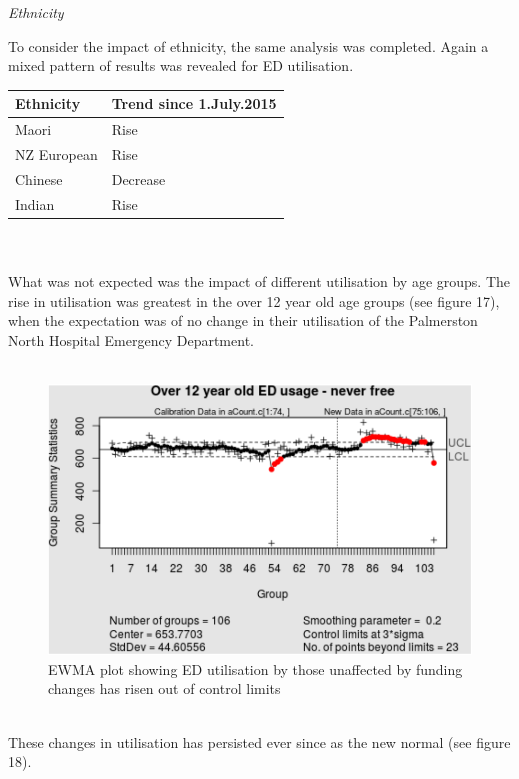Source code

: \documentclass[11pt,a4paper]{article}
\begin{document}
\emph{Ethnicity}


To consider the impact of ethnicity, the same analysis was completed. Again a mixed pattern of results was revealed for ED utilisation.\\


\begin{tabular}{|l|l|}
\hline
        Ethnicity & Trend since 1.July.2015\\
\hline
        Maori & Rise\\
\hline
        NZ European & Rise\\
\hline
        Chinese & Decrease\\
\hline
        Indian & Rise\\
\hline
\end{tabular}
\\
\\
What was not expected was the impact of different utilisation by age groups. The rise in utilisation was greatest in the over 12 year old age groups (see figure 17), when the expectation was of no change in their utilisation of the Palmerston North Hospital Emergency Department.\\
\\
\begin{figure}[htp]
\centering
\includegraphics[scale=0.50]{Over12.png}
\caption{EWMA plot showing ED utilisation by those unaffected by funding changes has risen out of control limits}
\label{Rise in ED utilisation by over 12 years old}
\end{figure}
\\


These changes in utilisation has persisted ever since as the new normal (see figure 18).\\
\\
\end{document}
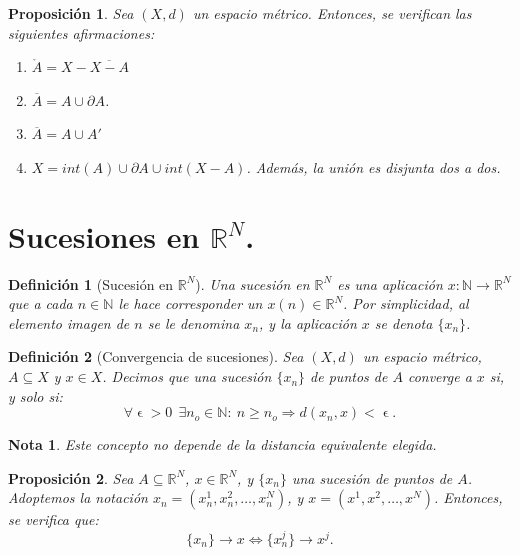 \documentclass[11pt, a4paper, titlepage]{article}
\let\epsilon\upvarepsilon
\theoremstyle{theorem-style}
\newtheorem*{nprop}{Proposición}
\theoremstyle{definition-style}
\newtheorem*{ndef}{Definición}
\theoremstyle{remark-style}
\newtheorem*{nota}{Nota}
\theoremstyle{example-style}
\newenvironment{nlist}
{\begin{enumerate}
\renewcommand\labelenumi{(\emph{\roman{enumi})}}}
{\end{enumerate}}
\begin{document}
\begin{nprop}
Sea $(X,d)$ un espacio métrico. Entonces, se verifican las siguientes afirmaciones:

\begin{nlist}
\item $\mathring{A} = X - \overline{X-A}$

\item $\overline{A} = A \cup \partial A$.

\item $\overline{A} = A \cup A'$

\item $X = int(A) \cup \partial A \cup int(X-A)$. Además, la unión es disjunta dos a dos.
\end{nlist}

\end{nprop}

\newpage


\section{Sucesiones en $\mathbb{R}^N$.}



\begin{ndef}[Sucesión en $\mathbb{R}^N$]
Una sucesión en $\mathbb{R}^N$ es una aplicación $x: \mathbb{N} \longrightarrow \mathbb{R}^N$ que a cada $n\in \mathbb{N}$ le hace corresponder un $x(n) \in \mathbb{R}^N$. Por simplicidad, al elemento imagen de $n$ se le denomina $x_n$, y la aplicación $x$ se denota $\{x_n\}$.
\end{ndef}



\begin{ndef}[Convergencia de sucesiones]
Sea $(X,d)$ un espacio métrico, $A\subseteq X$ y $x\in X$. Decimos que una sucesión $\{x_n\}$ de puntos de $A$ converge a $x$ si, y solo si: $$ \forall \epsilon > 0\ \ \exists n_o \in \mathbb{N}: \ n\ge n_o \Rightarrow d(x_n,x) < \epsilon.$$
\end{ndef}



\begin{nota}
Este concepto no depende de la distancia equivalente elegida.
\end{nota}



\begin{nprop}
Sea $A\subseteq \mathbb{R}^N$, $x\in \mathbb{R}^N$, y $\{x_n\}$ una sucesión de puntos de $A$. Adoptemos la notación $x_n = (x_n^1, x_n^2,\dots,x_n^N)$, y $x=(x^1, x^2,\dots, x^N)$. Entonces, se verifica que:
$$\{x_n\} \rightarrow x \iff \{x_n^j\} \rightarrow x^j.$$
\end{nprop}
\end{document}
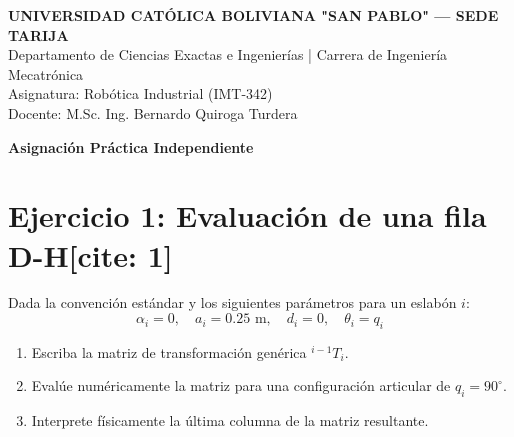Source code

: \documentclass[11pt, a4paper]{article}
\begin{document}
\begin{center}
    \Large\textbf{\textcolor{ucbblue}{UNIVERSIDAD CATÓLICA BOLIVIANA "SAN PABLO" — SEDE TARIJA}}\\
    \vspace{0.2cm}
    \normalsize Departamento de Ciencias Exactas e Ingenierías | Carrera de Ingeniería Mecatrónica\\
    Asignatura: Robótica Industrial (IMT-342) \\
    Docente: M.Sc. Ing. Bernardo Quiroga Turdera
\end{center}

\vspace{0.4cm}
\begin{tcolorbox}[colback=ucbblue!5!white, colframe=ucbblue, title=\textbf{Hoja de Ejercicios: Cinemática Directa mediante D-H}]
    \centering \large \textbf{Asignación Práctica Independiente}
\end{tcolorbox}
\vspace{0.4cm}

\section*{Ejercicio 1: Evaluación de una fila D-H[cite: 1]}
Dada la convención estándar y los siguientes parámetros para un eslabón $i$:
\begin{equation*}
    \alpha_i = 0, \quad a_i = 0.25\text{ m}, \quad d_i = 0, \quad \theta_i = q_i
\end{equation*}
\begin{enumerate}
    \item Escriba la matriz de transformación genérica ${}^{i-1}T_i$.
    \item Evalúe numéricamente la matriz para una configuración articular de $q_i = 90^\circ$.
    \item Interprete físicamente la última columna de la matriz resultante.
\end{enumerate}
\end{document}
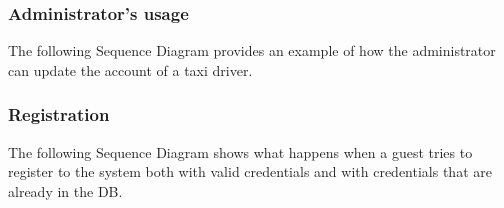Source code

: \documentclass{article}
\begin{document}
	\subsubsection{Administrator's usage}
	The following Sequence Diagram provides an example of how the administrator can update the account of a taxi driver.
	\begin{figure}[H]
	\end{figure}
	\clearpage
	\subsubsection{Registration}
	The following Sequence Diagram shows what happens when a guest tries to register to the system both with valid credentials and with credentials that are already in the DB\@.
	\begin{figure}[H]
	\end{figure}
	\clearpage
\end{document}
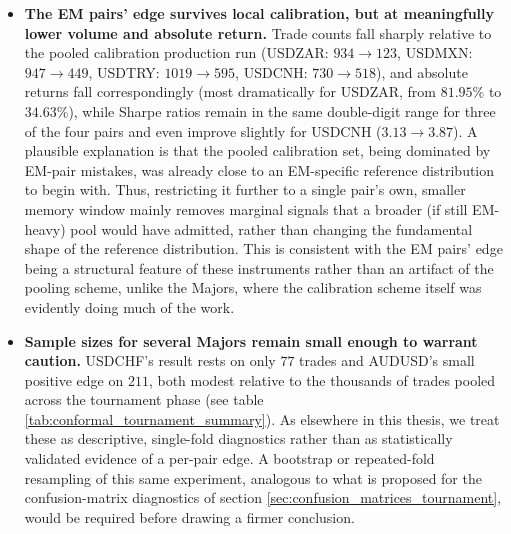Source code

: \documentclass[12pt, a4paper]{article}
\begin{document}
\begin{itemize}
\item \textbf{The EM pairs' edge survives local calibration, but at meaningfully lower volume and absolute return.} Trade counts fall sharply relative to the 
pooled calibration production run (USDZAR: $934 \rightarrow 123$, USDMXN: $947 \rightarrow 449$, USDTRY: $1019 \rightarrow 595$, USDCNH: $730 \rightarrow 518$), and 
absolute returns fall correspondingly (most dramatically for USDZAR, from $81.95\%$ to $34.63\%$), while Sharpe ratios remain in the same double-digit range for 
three of the four pairs and even improve slightly for USDCNH ($3.13 \rightarrow 3.87$). A plausible explanation is that the pooled calibration set, being dominated 
by EM-pair mistakes, was already close to an EM-specific reference distribution to begin with. Thus, restricting it further to a single pair's own, smaller memory 
window mainly removes marginal signals that a broader (if still EM-heavy) pool would have admitted, rather than changing the fundamental shape of the reference 
distribution. This is consistent with the EM pairs' edge being a structural feature of these instruments rather than an artifact of the pooling scheme, unlike the 
Majors, where the calibration scheme itself was evidently doing much of the work.

\item \textbf{Sample sizes for several Majors remain small enough to warrant caution.} USDCHF's result rests on only $77$ trades and AUDUSD's small positive edge on 
$211$, both modest relative to the thousands of trades pooled across the tournament phase (see table \ref{tab:conformal_tournament_summary}). As elsewhere in this 
thesis, we treat these as descriptive, single-fold diagnostics rather than as statistically validated evidence of a per-pair edge. A bootstrap or repeated-fold 
resampling of this same experiment, analogous to what is proposed for the confusion-matrix diagnostics of section \ref{sec:confusion_matrices_tournament}, would be 
required before drawing a firmer conclusion.
\end{itemize}
\end{document}
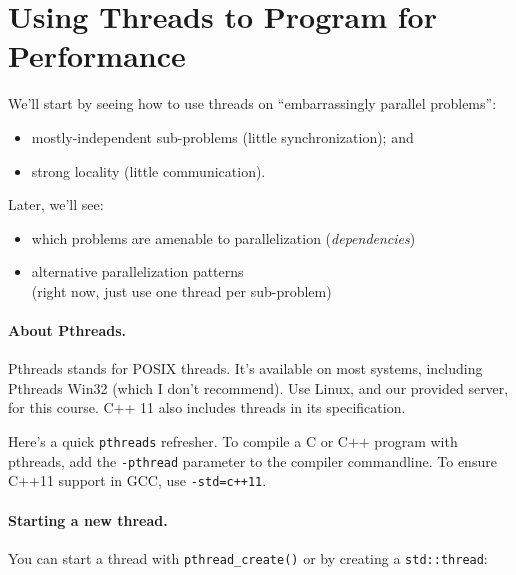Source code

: 




\section*{Using Threads to Program for Performance}
We'll start by seeing how to use threads on ``embarrassingly parallel problems'':
  \begin{itemize}
    \item mostly-independent sub-problems (little synchronization); and
    \item strong locality (little communication).
  \end{itemize}

Later, we'll see:
  \begin{itemize}
    \item which problems are amenable to parallelization (\emph{dependencies})
    \item alternative parallelization patterns\\(right now, just use one thread
          per sub-problem)
  \end{itemize}

\paragraph{About Pthreads.} Pthreads stands for POSIX threads. It's available
on most systems, including Pthreads Win32 (which I don't recommend).
Use Linux, and our provided server, for this course. C++ 11 also includes threads
in its specification.

Here's a quick {\tt pthreads} refresher. To compile a C or C++ program
with pthreads, add the {\tt -pthread} parameter to the compiler
commandline. To ensure C++11 support in GCC, use \verb!-std=c++11!.

\paragraph{Starting a new thread.} You can start a thread with
\verb+pthread_create()+ or by creating a \verb+std::thread+:

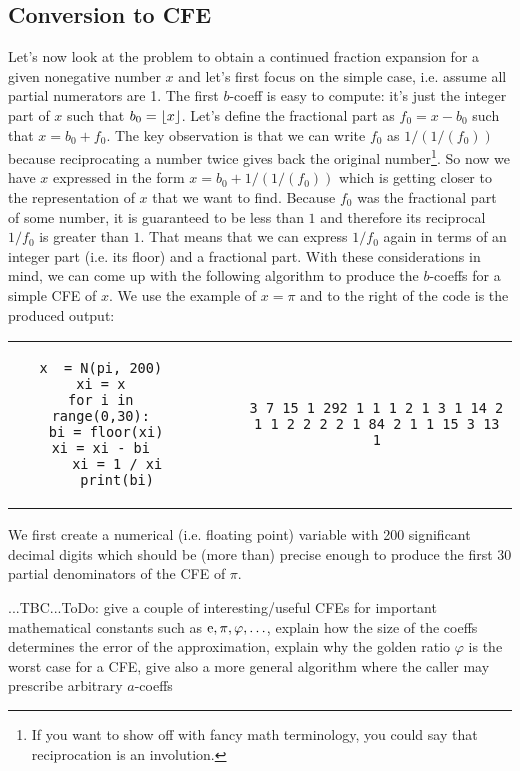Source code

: \subsection{Conversion to CFE}
Let's now look at the problem to obtain a continued fraction expansion for a given nonegative number $x$ and let's first focus on the simple case, i.e. assume all partial numerators are 1. The first $b$-coeff is easy to compute: it's just the integer part of $x$ such that $b_0 = \lfloor x\rfloor$. Let's define the fractional part as $f_0 = x - b_0$ such that $x = b_0 + f_0$. The key observation is that we can write $f_0$ as $1/(1/(f_0))$ because reciprocating a number twice gives back the original number\footnote{If you want to show off with fancy math terminology, you could say that reciprocation is an involution.}. So now we have $x$ expressed in the form $x = b_0 + 1/(1/(f_0))$ which is getting closer to the representation of $x$ that we want to find. Because $f_0$ was the fractional part of some number, it is guaranteed to be less than $1$ and therefore its reciprocal $1/f_0$ is greater than $1$. That means that we can express $1/f_0$ again in terms of an integer part (i.e. its floor) and a fractional part. With these considerations in mind, we can come up with the following algorithm to produce the $b$-coeffs for a simple CFE of $x$. We use the example of $x = \pi$ and to the right of the code is the produced output:
\begin{center}
\begin{tabular}{ ccccc } 
\begin{lstlisting}
x  = N(pi, 200)
xi = x
for i in range(0,30):
    bi = floor(xi)   
    xi = xi - bi    
    xi = 1 / xi
    print(bi)
\end{lstlisting}
& & \vline & &
\begin{lstlisting}
3 7 15 1 292 1 1 1 2 1 3 1 14 2 
1 1 2 2 2 2 1 84 2 1 1 15 3 13 1
\end{lstlisting}
\end{tabular}
\end{center}
We first create a numerical (i.e. floating point) variable with 200 significant decimal digits which should be (more than) precise enough to produce the first 30 partial denominators of the CFE of $\pi$.

...TBC...ToDo: give a couple of interesting/useful CFEs for important mathematical constants such as $\operatorname{\mathrm{e}}, \pi, \varphi, \ldots$, explain how the size of the coeffs determines the error of the approximation, explain why the golden ratio $\varphi$ is the worst case for a CFE, give also a more general algorithm where the caller may prescribe arbitrary $a$-coeffs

***

Required work -> Scan the data above and copy every line with "Diagram" in it.

Result of this task ->
	The following Sequence Diagram provides an example of how the administrator can update the account of a taxi driver.
	The following Sequence Diagram shows what happens when a guest tries to register to the system both with valid credentials and with credentials that are already in the DB\@.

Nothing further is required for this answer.